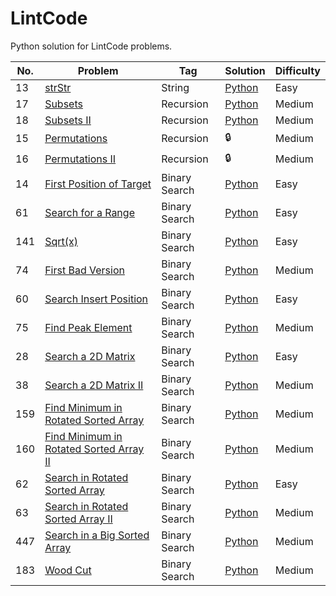 # LintCode
Python solution for LintCode problems.


| No. | Problem                                                             | Tag                          | Solution       | Difficulty |
|-----|---------------------------------------------------------------------|------------------------------|----------------|------------|
| 13  | [strStr][p13]                                                       | String                       | [Python][s13]  | Easy       |
| 17  | [Subsets][p17]                                                      | Recursion                    | [Python][s17]  | Medium     |
| 18  | [Subsets II][p18]                                                   | Recursion                    | [Python][s18]  | Medium     |
| 15  | [Permutations][p15]                                                 | Recursion                    | :lock:         | Medium     |
| 16  | [Permutations II][p16]                                              | Recursion                    | :lock:         | Medium     |
| 14  | [First Position of Target][p14]                                     | Binary Search                | [Python][s14]  | Easy       |
| 61  | [Search for a Range][p61]                                           | Binary Search                | [Python][s61]  | Easy       |
| 141 | [Sqrt(x)][p141]                                                     | Binary Search                | [Python][s141] | Easy       |
| 74  | [First Bad Version][p74]                                            | Binary Search                | [Python][s74]  | Medium     |
| 60  | [Search Insert Position][p60]                                       | Binary Search                | [Python][s60]  | Easy       |
| 75  | [Find Peak Element][p75]                                            | Binary Search                | [Python][s75]    | Medium     |
| 28  | [Search a 2D Matrix][p28]                                           | Binary Search                | [Python][s28]  | Easy       |
| 38  | [Search a 2D Matrix II][p38]                                        | Binary Search                | [Python][s38]  | Medium     |
| 159 | [Find Minimum in Rotated Sorted Array][p159]                        | Binary Search                | [Python][s159] | Medium     |
| 160 | [Find Minimum in Rotated Sorted Array II][p160]                     | Binary Search                | [Python][s160] | Medium     |
| 62  | [Search in Rotated Sorted Array][p62]                               | Binary Search                | [Python][s62]  | Easy       |
| 63  | [Search in Rotated Sorted Array II][p63]                            | Binary Search                | [Python][s63]  | Medium     |
| 447 | [Search in a Big Sorted Array][p447]                                | Binary Search                | [Python][s447] | Medium     |
| 183 | [Wood Cut][p183]                                                    | Binary Search                | [Python][s183] | Medium     |



[p13]:http://www.lintcode.com/en/problem/strstr/
[p14]:http://www.lintcode.com/en/problem/first-position-of-target/
[p15]:http://www.lintcode.com/en/problem/permutations/
[p16]:http://www.lintcode.com/en/problem/permutations-ii/
[p17]:http://www.lintcode.com/en/problem/subsets/
[p18]:http://www.lintcode.com/en/problem/subsets-ii/
[p28]:http://www.lintcode.com/en/problem/search-a-2d-matrix/
[p38]:http://www.lintcode.com/en/problem/search-a-2d-matrix-ii/
[p60]:http://www.lintcode.com/en/problem/search-insert-position/
[p61]:http://www.lintcode.com/en/problem/search-for-a-range/
[p62]:http://www.lintcode.com/en/problem/search-in-rotated-sorted-array.py/
[p63]:http://www.lintcode.com/en/problem/search-in-rotated-sorted-array-ii.py/
[p74]:http://www.lintcode.com/en/problem/first-bad-version/
[p75]:http://www.lintcode.com/en/problem/find-peak-element/
[p141]:http://www.lintcode.com/en/problem/sqrtx/
[p159]:http://www.lintcode.com/en/problem/find-minimum-in-rotated-sorted-array.py.py/
[p160]:http://www.lintcode.com/en/problem/find-minimum-in-rotated-sorted-array-ii.py/
[p183]:http://www.lintcode.com/en/problem/wood-cut.py/
[p447]:http://www.lintcode.com/en/problem/search-in-a-big-sorted-array.py/




[s13]:./solution/strstr.py
[s14]:./solution/first-position-of-target.py
[s17]:./solution/subsets.py
[s18]:./solution/subsets_ii.py
[s28]:./solution/search-a-2d-matrix.py
[s38]:./solution/search-a-2d-matrix-ii.py
[s60]:./solution/search-insert-position.py
[s61]:./solution/search-for-a-range.py
[s62]:./solution/search-in-rotated-sorted-array.py
[s63]:./solution/search-in-rotated-sorted-array-ii.py
[s74]:./solution/first-bad-version.py
[s75]:./solution/find-peak-element.py
[s141]:./solution/sqrtx.py
[s159]:./solution/find-minimum-in-rotated-sorted-array.py
[s160]:./solution/find-minimum-in-rotated-sorted-array-ii.py
[s183]:./solution/wood-cut.py
[s447]:./solution/search-in-a-big-sorted-array.py
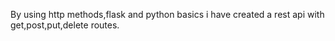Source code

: By using http methods,flask and python basics i have created a rest api with get,post,put,delete routes.
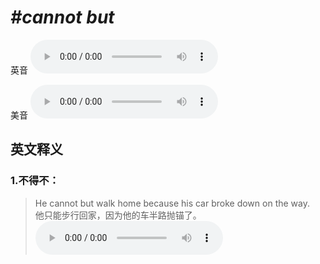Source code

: # ***\#cannot but*** 
英音
<audio src="./media/cannot but1_AAC.aac" controls="controls"></audio>

美音
<audio src="./media/cannot but2_AAC.aac" controls="controls"></audio>



  

英文释义
---
### 1.**不得不：**  

 > He cannot but walk home because his car broke down on the way.   
 > 他只能步行回家，因为他的车半路抛锚了。    
<audio src="./media/can-He cannot but walk.aac" controls="controls"></audio>


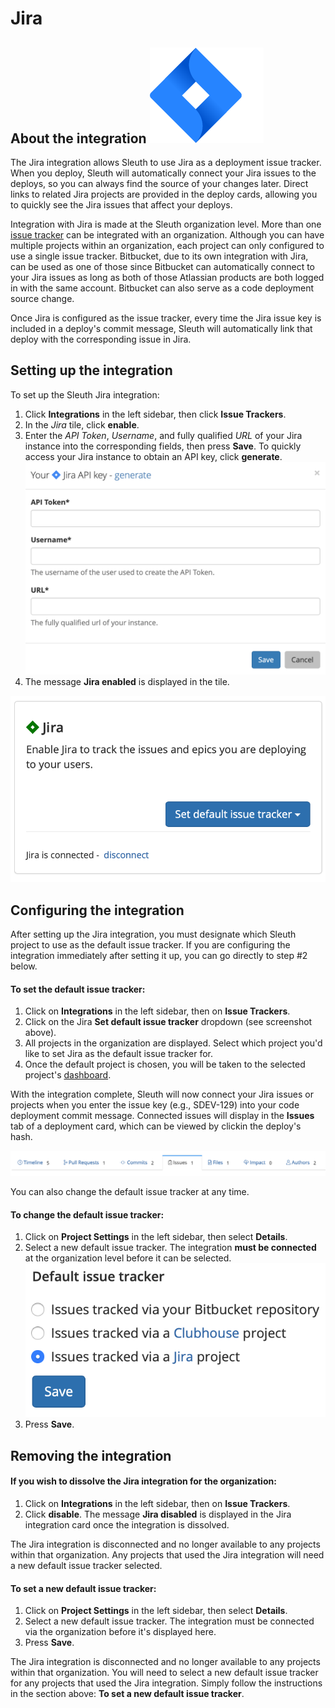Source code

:# Jira

## About the integration ![](../../.gitbook/assets/jira-software-2x-blue%20%281%29.png) 

The Jira integration allows Sleuth to use Jira as a deployment issue tracker. When you deploy, Sleuth will automatically connect your Jira issues to the deploys, so you can always find the source of your changes later. Direct links to related Jira projects are provided in the deploy cards, allowing you to quickly see the Jira issues that affect your deploys. 

Integration with Jira is made at the Sleuth organization level. More than one [issue tracker](./) can be integrated with an organization. Although you can have multiple projects within an organization, each project can only configured to use a single issue tracker. Bitbucket, due to its own integration with Jira, can be used as one of those since Bitbucket can automatically connect to your Jira issues as long as both of those Atlassian products are both logged in with the same account. Bitbucket can also serve as a code deployment source change. 

Once Jira is configured as the issue tracker, every time the Jira issue key is included in a deploy's commit message, Sleuth will automatically link that deploy with the corresponding issue in Jira.

## Setting up the integration

To set up the Sleuth Jira integration:

1. Click **Integrations** in the left sidebar, then click **Issue Trackers**. 
2. In the _Jira_ tile, click **enable**. 
3. Enter the _API Token_, _Username_, and fully qualified _URL_ of your Jira instance into the corresponding fields, then press **Save**. To quickly access your Jira instance to obtain an API key, click **generate**.   ![](../../.gitbook/assets/jira-api-key-generate.png) 
4. The message **Jira enabled** is displayed in the tile.

![Successful integration!](../../.gitbook/assets/screen-shot-2020-06-02-at-3.05.34-pm.png)

## Configuring the integration

After setting up the Jira integration, you must designate which Sleuth project to use as the default issue tracker. If you are configuring the integration immediately after setting it up, you can go directly to step \#2 below. 

#### To set the default issue tracker: 

1. Click on **Integrations** in the left sidebar, then on **Issue Trackers**. 
2. Click on the Jira **Set default issue tracker** dropdown \(see screenshot above\).
3. All projects in the organization are displayed. Select which project you'd like to set Jira as the default issue tracker for. 
4. Once the default project is chosen, you will be taken to the selected project's [dashboard](../../dashboard/). 

With the integration complete, Sleuth will now connect your Jira issues or projects when you enter the  issue key \(e.g., SDEV-129\) into your code deployment commit message. Connected issues will display in the **Issues** tab of a deployment card, which can be viewed by clickin the deploy's hash. 

![Connected Jira issues are available in the Issues tab](../../.gitbook/assets/issues-tab-deploy-card.png)

You can also change the default issue tracker at any time. 

#### To change the default issue tracker: 

1. Click on **Project Settings** in the left sidebar, then select **Details**. 
2. Select a new default issue tracker. The integration **must be connected** at the organization level before it can be selected.  ![](../../.gitbook/assets/jira-default-issue-tracker.png) 
3. Press **Save**. 

## Removing the integration

#### If you wish to dissolve the Jira integration for the organization: 

1. Click on **Integrations** in the left sidebar, then on **Issue Trackers**. 
2. Click **disable**. The message **Jira disabled** is displayed in the Jira integration card once the integration is dissolved.

The Jira integration is disconnected and no longer available to any projects within that organization. Any projects that used the Jira integration will need a new default issue tracker selected. 

#### To set a new default issue tracker: 

1. Click on **Project Settings** in the left sidebar, then select **Details**. 
2. Select a new default issue tracker. The integration must be connected via the organization before it's displayed here. 
3. Press **Save**.

The Jira integration is disconnected and no longer available to any projects within that organization. You will need to select a new default issue tracker for any projects that used the Jira integration. Simply follow the instructions in the section above: **To set a new default issue tracker**.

************

## [What to work on]
Retype exactly, and only, the lines above from the one where "[p60]:http://www.lintcode.com/en/problem/search-insert-position/" occurs up to and including the one where "[s160]:./solution/find-minimum-in-rotated-sorted-array-ii.py" occurs.

## [The completed task]
[p60]:http://www.lintcode.com/en/problem/search-insert-position/
[p61]:http://www.lintcode.com/en/problem/search-for-a-range/
[p62]:http://www.lintcode.com/en/problem/search-in-rotated-sorted-array.py/
[p63]:http://www.lintcode.com/en/problem/search-in-rotated-sorted-array-ii.py/
[p74]:http://www.lintcode.com/en/problem/first-bad-version/
[p75]:http://www.lintcode.com/en/problem/find-peak-element/
[p141]:http://www.lintcode.com/en/problem/sqrtx/
[p159]:http://www.lintcode.com/en/problem/find-minimum-in-rotated-sorted-array.py.py/
[p160]:http://www.lintcode.com/en/problem/find-minimum-in-rotated-sorted-array-ii.py/
[p183]:http://www.lintcode.com/en/problem/wood-cut.py/
[p447]:http://www.lintcode.com/en/problem/search-in-a-big-sorted-array.py/




[s13]:./solution/strstr.py
[s14]:./solution/first-position-of-target.py
[s17]:./solution/subsets.py
[s18]:./solution/subsets_ii.py
[s28]:./solution/search-a-2d-matrix.py
[s38]:./solution/search-a-2d-matrix-ii.py
[s60]:./solution/search-insert-position.py
[s61]:./solution/search-for-a-range.py
[s62]:./solution/search-in-rotated-sorted-array.py
[s63]:./solution/search-in-rotated-sorted-array-ii.py
[s74]:./solution/first-bad-version.py
[s75]:./solution/find-peak-element.py
[s141]:./solution/sqrtx.py
[s159]:./solution/find-minimum-in-rotated-sorted-array.py
[s160]:./solution/find-minimum-in-rotated-sorted-array-ii.py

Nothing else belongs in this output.